◆ TASK INPUTS:
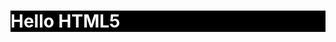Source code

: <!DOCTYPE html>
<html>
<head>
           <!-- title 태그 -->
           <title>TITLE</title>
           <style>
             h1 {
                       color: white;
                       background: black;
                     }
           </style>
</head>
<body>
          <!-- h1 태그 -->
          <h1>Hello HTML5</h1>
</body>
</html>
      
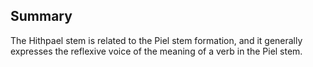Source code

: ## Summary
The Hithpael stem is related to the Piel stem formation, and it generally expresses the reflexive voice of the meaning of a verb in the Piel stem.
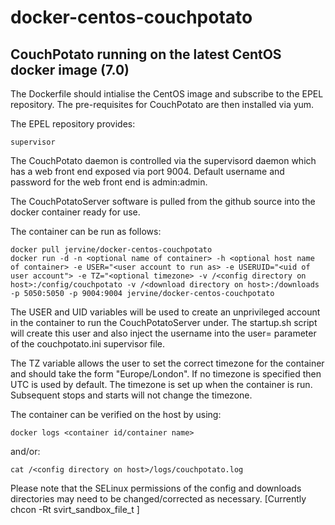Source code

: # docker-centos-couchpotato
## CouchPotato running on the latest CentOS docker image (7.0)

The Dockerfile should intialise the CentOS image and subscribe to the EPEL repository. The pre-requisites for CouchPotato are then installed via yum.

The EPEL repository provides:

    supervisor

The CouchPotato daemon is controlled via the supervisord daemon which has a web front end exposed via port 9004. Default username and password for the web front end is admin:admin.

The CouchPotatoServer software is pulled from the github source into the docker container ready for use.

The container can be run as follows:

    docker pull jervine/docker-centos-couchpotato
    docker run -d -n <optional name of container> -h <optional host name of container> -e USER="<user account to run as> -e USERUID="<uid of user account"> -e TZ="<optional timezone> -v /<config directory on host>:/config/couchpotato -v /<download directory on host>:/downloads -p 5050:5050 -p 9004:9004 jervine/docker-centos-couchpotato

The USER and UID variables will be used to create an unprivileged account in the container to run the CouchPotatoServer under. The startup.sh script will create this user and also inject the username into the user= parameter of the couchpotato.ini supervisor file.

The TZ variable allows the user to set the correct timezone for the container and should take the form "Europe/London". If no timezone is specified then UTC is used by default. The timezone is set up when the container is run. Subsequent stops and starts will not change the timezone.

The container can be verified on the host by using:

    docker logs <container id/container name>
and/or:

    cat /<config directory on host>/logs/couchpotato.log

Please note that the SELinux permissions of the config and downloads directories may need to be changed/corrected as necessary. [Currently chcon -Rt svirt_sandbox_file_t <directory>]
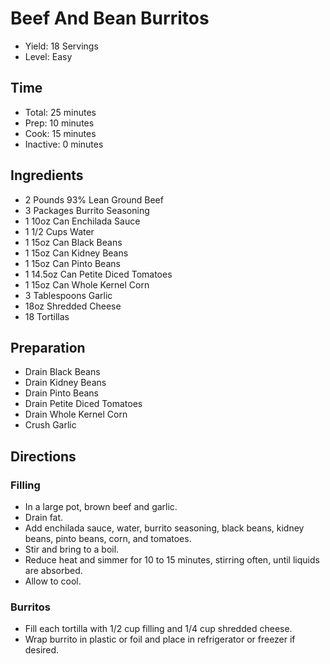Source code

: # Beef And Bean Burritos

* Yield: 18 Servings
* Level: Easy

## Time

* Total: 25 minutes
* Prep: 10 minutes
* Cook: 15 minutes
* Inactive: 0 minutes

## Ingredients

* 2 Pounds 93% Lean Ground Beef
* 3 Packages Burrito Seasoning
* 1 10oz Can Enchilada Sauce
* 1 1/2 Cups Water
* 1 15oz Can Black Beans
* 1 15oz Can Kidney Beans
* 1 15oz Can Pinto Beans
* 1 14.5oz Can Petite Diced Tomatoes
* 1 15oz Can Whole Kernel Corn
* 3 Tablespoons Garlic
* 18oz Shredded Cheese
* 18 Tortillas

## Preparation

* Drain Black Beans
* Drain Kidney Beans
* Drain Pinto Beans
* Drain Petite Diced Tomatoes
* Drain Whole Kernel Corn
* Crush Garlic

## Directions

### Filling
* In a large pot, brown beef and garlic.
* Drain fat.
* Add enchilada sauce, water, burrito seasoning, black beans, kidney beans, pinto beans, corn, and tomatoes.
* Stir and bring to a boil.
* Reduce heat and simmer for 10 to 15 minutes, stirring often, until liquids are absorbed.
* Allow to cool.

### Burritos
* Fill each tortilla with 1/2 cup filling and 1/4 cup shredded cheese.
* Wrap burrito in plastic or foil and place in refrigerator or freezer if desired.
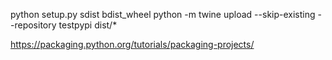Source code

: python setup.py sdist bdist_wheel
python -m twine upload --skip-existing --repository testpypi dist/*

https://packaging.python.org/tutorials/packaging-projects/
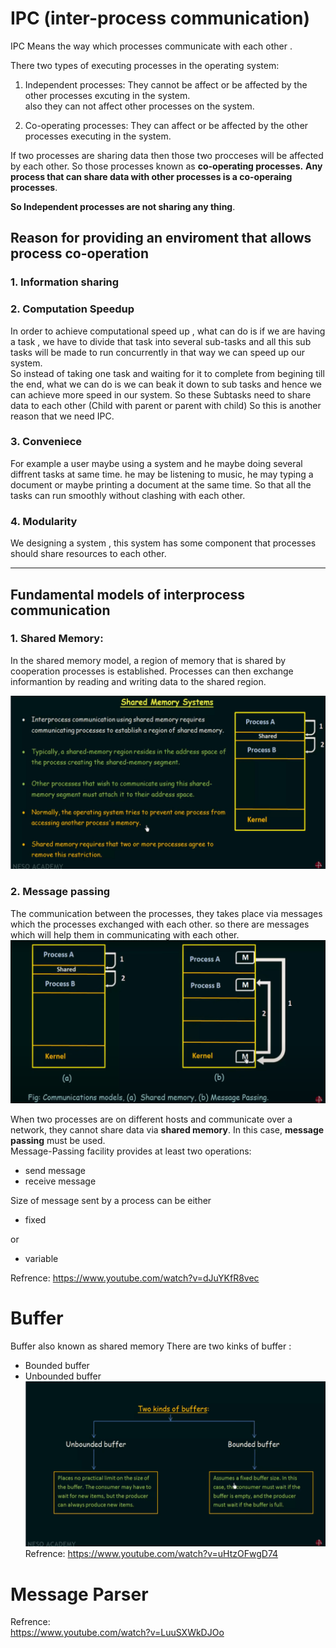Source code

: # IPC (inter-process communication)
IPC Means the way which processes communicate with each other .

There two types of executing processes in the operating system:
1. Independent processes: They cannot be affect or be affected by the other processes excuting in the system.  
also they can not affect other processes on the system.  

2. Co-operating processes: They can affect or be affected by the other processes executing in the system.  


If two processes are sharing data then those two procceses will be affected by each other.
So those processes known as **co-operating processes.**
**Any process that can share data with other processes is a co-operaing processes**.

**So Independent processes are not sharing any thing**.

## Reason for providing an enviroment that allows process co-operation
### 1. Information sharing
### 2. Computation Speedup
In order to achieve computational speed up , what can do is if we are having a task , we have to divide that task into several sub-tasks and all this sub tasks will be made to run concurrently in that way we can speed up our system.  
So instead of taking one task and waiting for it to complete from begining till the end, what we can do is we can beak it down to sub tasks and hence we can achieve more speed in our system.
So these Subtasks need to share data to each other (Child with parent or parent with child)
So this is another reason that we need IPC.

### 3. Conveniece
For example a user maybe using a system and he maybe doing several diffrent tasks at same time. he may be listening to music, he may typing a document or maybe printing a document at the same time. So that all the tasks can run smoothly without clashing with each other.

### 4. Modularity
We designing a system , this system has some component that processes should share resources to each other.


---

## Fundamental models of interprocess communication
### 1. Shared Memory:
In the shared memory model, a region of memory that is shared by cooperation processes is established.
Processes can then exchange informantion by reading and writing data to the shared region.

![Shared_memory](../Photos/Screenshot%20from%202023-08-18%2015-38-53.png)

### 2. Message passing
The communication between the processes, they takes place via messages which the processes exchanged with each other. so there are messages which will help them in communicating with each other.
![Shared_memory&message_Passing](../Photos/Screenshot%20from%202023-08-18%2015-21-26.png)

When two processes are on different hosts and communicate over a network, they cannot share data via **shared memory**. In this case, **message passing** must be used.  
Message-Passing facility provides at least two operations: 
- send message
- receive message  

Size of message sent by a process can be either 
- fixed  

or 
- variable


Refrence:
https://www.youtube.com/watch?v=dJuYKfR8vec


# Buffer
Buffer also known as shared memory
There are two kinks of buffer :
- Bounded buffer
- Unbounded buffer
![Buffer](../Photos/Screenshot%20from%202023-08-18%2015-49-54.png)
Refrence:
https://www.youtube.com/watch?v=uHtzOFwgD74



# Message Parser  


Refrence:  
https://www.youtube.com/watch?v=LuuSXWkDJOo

◆ BRIEF:
Everything in the records must be returned exactly, except the pictures.

◆ RESPONSE TO THE EXERCISE:
Source code

: <!DOCTYPE html>
<html>
<head>
           <!-- title 태그 -->
           <title>TITLE</title>
           <style>
             h1 {
                       color: white;
                       background: black;
                     }
           </style>
</head>
<body>
          <!-- h1 태그 -->
          <h1>Hello HTML5</h1>
</body>
</html>
      
Source code

: ## Summary
The Hithpael stem is related to the Piel stem formation, and it generally expresses the reflexive voice of the meaning of a verb in the Piel stem.
Source code

: # docker-centos-couchpotato
## CouchPotato running on the latest CentOS docker image (7.0)

The Dockerfile should intialise the CentOS image and subscribe to the EPEL repository. The pre-requisites for CouchPotato are then installed via yum.

The EPEL repository provides:

    supervisor

The CouchPotato daemon is controlled via the supervisord daemon which has a web front end exposed via port 9004. Default username and password for the web front end is admin:admin.

The CouchPotatoServer software is pulled from the github source into the docker container ready for use.

The container can be run as follows:

    docker pull jervine/docker-centos-couchpotato
    docker run -d -n <optional name of container> -h <optional host name of container> -e USER="<user account to run as> -e USERUID="<uid of user account"> -e TZ="<optional timezone> -v /<config directory on host>:/config/couchpotato -v /<download directory on host>:/downloads -p 5050:5050 -p 9004:9004 jervine/docker-centos-couchpotato

The USER and UID variables will be used to create an unprivileged account in the container to run the CouchPotatoServer under. The startup.sh script will create this user and also inject the username into the user= parameter of the couchpotato.ini supervisor file.

The TZ variable allows the user to set the correct timezone for the container and should take the form "Europe/London". If no timezone is specified then UTC is used by default. The timezone is set up when the container is run. Subsequent stops and starts will not change the timezone.

The container can be verified on the host by using:

    docker logs <container id/container name>
and/or:

    cat /<config directory on host>/logs/couchpotato.log

Please note that the SELinux permissions of the config and downloads directories may need to be changed/corrected as necessary. [Currently chcon -Rt svirt_sandbox_file_t <directory>]
Source code

: # Beef And Bean Burritos

* Yield: 18 Servings
* Level: Easy

## Time

* Total: 25 minutes
* Prep: 10 minutes
* Cook: 15 minutes
* Inactive: 0 minutes

## Ingredients

* 2 Pounds 93% Lean Ground Beef
* 3 Packages Burrito Seasoning
* 1 10oz Can Enchilada Sauce
* 1 1/2 Cups Water
* 1 15oz Can Black Beans
* 1 15oz Can Kidney Beans
* 1 15oz Can Pinto Beans
* 1 14.5oz Can Petite Diced Tomatoes
* 1 15oz Can Whole Kernel Corn
* 3 Tablespoons Garlic
* 18oz Shredded Cheese
* 18 Tortillas

## Preparation

* Drain Black Beans
* Drain Kidney Beans
* Drain Pinto Beans
* Drain Petite Diced Tomatoes
* Drain Whole Kernel Corn
* Crush Garlic

## Directions

### Filling
* In a large pot, brown beef and garlic.
* Drain fat.
* Add enchilada sauce, water, burrito seasoning, black beans, kidney beans, pinto beans, corn, and tomatoes.
* Stir and bring to a boil.
* Reduce heat and simmer for 10 to 15 minutes, stirring often, until liquids are absorbed.
* Allow to cool.

### Burritos
* Fill each tortilla with 1/2 cup filling and 1/4 cup shredded cheese.
* Wrap burrito in plastic or foil and place in refrigerator or freezer if desired.
Source code

: python setup.py sdist bdist_wheel
python -m twine upload --skip-existing --repository testpypi dist/*

https://packaging.python.org/tutorials/packaging-projects/
Source code

: # IPC (inter-process communication)
IPC Means the way which processes communicate with each other .

There two types of executing processes in the operating system:
1. Independent processes: They cannot be affect or be affected by the other processes excuting in the system.  
also they can not affect other processes on the system.  

2. Co-operating processes: They can affect or be affected by the other processes executing in the system.  


If two processes are sharing data then those two procceses will be affected by each other.
So those processes known as **co-operating processes.**
**Any process that can share data with other processes is a co-operaing processes**.

**So Independent processes are not sharing any thing**.

## Reason for providing an enviroment that allows process co-operation
### 1. Information sharing
### 2. Computation Speedup
In order to achieve computational speed up , what can do is if we are having a task , we have to divide that task into several sub-tasks and all this sub tasks will be made to run concurrently in that way we can speed up our system.  
So instead of taking one task and waiting for it to complete from begining till the end, what we can do is we can beak it down to sub tasks and hence we can achieve more speed in our system.
So these Subtasks need to share data to each other (Child with parent or parent with child)
So this is another reason that we need IPC.

### 3. Conveniece
For example a user maybe using a system and he maybe doing several diffrent tasks at same time. he may be listening to music, he may typing a document or maybe printing a document at the same time. So that all the tasks can run smoothly without clashing with each other.

### 4. Modularity
We designing a system , this system has some component that processes should share resources to each other.


---

## Fundamental models of interprocess communication
### 1. Shared Memory:
In the shared memory model, a region of memory that is shared by cooperation processes is established.
Processes can then exchange informantion by reading and writing data to the shared region.

![Shared_memory](../Photos/Screenshot%20from%202023-08-18%2015-38-53.png)

### 2. Message passing
The communication between the processes, they takes place via messages which the processes exchanged with each other. so there are messages which will help them in communicating with each other.
![Shared_memory&message_Passing](../Photos/Screenshot%20from%202023-08-18%2015-21-26.png)

When two processes are on different hosts and communicate over a network, they cannot share data via **shared memory**. In this case, **message passing** must be used.  
Message-Passing facility provides at least two operations: 
- send message
- receive message  

Size of message sent by a process can be either 
- fixed  

or 
- variable


Refrence:
https://www.youtube.com/watch?v=dJuYKfR8vec


# Buffer
Buffer also known as shared memory
There are two kinks of buffer :
- Bounded buffer
- Unbounded buffer
![Buffer](../Photos/Screenshot%20from%202023-08-18%2015-49-54.png)
Refrence:
https://www.youtube.com/watch?v=uHtzOFwgD74



# Message Parser  


Refrence:  
https://www.youtube.com/watch?v=LuuSXWkDJOo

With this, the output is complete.